**The problem**.
Among the records below, determine how many lines have the word "subsection" in them; output only the number.

____

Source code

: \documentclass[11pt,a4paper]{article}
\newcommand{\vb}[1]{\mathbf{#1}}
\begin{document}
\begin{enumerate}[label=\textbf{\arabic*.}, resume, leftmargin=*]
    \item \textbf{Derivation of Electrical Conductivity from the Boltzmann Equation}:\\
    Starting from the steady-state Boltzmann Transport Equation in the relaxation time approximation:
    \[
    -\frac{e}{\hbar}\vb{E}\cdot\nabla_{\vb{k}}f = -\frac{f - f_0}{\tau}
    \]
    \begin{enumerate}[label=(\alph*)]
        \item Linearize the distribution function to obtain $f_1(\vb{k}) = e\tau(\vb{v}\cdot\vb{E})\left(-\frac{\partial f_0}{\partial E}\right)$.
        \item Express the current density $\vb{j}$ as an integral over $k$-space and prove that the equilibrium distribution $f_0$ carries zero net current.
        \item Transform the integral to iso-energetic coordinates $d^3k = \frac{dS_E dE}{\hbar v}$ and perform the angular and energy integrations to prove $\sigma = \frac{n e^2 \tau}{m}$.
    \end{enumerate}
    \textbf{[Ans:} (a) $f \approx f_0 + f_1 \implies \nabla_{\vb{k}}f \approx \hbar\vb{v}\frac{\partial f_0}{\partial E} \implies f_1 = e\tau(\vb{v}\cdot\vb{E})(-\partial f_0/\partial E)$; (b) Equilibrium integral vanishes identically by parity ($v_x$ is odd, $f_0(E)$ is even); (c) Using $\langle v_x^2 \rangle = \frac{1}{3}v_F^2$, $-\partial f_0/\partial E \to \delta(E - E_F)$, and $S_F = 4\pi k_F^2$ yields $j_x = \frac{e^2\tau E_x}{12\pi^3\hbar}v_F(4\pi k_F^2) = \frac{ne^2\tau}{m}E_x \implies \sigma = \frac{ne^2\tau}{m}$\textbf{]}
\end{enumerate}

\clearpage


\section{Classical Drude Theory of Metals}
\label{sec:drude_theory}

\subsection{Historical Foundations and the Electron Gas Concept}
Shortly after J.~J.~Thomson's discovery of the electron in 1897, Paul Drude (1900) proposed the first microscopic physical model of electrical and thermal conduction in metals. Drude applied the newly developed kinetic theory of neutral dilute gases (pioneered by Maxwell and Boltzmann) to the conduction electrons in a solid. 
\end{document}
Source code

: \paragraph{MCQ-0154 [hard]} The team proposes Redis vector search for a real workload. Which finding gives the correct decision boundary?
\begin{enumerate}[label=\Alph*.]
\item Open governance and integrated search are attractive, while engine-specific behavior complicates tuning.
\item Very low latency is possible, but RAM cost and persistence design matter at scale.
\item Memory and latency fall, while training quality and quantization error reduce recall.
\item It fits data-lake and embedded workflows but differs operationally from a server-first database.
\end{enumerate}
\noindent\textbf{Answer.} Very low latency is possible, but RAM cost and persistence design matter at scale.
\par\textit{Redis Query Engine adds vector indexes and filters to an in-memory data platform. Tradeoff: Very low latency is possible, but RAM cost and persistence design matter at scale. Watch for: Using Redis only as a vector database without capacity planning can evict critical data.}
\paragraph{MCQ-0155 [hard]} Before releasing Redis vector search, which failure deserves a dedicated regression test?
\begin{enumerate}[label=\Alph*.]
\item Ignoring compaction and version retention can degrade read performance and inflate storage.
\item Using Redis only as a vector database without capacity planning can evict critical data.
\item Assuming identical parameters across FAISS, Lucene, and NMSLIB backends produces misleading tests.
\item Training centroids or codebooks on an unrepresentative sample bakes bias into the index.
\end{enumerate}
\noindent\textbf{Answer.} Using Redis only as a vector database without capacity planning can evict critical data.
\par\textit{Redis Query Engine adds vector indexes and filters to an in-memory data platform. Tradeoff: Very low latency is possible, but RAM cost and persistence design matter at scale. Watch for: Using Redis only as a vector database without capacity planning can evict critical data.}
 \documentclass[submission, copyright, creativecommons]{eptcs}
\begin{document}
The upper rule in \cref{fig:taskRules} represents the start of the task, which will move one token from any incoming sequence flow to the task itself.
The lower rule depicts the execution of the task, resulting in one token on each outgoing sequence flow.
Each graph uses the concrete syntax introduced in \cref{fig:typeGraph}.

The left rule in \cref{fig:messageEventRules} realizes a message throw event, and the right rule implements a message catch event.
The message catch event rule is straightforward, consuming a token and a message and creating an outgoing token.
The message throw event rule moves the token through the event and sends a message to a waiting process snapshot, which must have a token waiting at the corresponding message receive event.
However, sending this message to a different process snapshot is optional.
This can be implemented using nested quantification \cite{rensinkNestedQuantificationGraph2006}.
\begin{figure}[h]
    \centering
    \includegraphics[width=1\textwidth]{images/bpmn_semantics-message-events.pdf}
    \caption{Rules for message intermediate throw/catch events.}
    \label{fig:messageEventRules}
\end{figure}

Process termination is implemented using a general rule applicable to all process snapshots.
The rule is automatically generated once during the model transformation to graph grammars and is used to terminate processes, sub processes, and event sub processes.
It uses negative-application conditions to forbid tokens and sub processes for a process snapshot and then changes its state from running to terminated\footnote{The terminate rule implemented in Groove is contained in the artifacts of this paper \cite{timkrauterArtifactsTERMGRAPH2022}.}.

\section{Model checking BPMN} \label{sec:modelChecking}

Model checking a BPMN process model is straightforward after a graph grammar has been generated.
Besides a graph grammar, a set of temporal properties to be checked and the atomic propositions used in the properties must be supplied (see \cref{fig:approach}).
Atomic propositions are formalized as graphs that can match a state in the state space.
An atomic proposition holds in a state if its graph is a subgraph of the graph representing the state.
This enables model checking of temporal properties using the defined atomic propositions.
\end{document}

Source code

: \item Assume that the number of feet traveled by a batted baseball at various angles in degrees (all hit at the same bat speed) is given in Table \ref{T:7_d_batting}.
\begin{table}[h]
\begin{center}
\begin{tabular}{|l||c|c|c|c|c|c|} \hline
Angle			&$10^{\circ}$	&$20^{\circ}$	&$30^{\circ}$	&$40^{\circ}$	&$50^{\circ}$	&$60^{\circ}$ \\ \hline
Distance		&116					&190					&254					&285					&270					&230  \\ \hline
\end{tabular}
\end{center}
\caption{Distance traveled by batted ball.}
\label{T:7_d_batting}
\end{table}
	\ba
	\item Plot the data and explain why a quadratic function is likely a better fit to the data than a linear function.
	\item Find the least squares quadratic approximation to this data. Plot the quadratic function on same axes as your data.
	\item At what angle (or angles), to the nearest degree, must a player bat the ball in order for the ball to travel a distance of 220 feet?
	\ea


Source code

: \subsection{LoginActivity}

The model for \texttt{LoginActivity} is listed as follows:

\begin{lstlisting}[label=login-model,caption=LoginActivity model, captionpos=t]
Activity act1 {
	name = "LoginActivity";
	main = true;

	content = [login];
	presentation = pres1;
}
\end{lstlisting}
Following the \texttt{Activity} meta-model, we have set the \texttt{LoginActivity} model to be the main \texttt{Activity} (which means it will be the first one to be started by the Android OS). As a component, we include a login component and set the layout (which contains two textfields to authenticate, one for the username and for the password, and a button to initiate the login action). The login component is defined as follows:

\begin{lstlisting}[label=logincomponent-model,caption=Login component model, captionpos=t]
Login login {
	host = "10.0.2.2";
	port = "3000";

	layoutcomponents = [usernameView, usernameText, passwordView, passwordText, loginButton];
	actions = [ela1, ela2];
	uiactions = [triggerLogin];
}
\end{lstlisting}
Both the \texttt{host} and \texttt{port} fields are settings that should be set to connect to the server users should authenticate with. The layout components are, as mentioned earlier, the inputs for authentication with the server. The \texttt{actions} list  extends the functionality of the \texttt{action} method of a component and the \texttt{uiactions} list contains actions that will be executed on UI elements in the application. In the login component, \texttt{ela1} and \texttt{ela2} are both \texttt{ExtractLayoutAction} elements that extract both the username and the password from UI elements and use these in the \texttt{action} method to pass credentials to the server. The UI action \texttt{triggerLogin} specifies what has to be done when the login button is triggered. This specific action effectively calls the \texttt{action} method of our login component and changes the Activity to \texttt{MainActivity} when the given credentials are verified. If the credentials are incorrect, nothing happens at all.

____

**Exercise result**.
2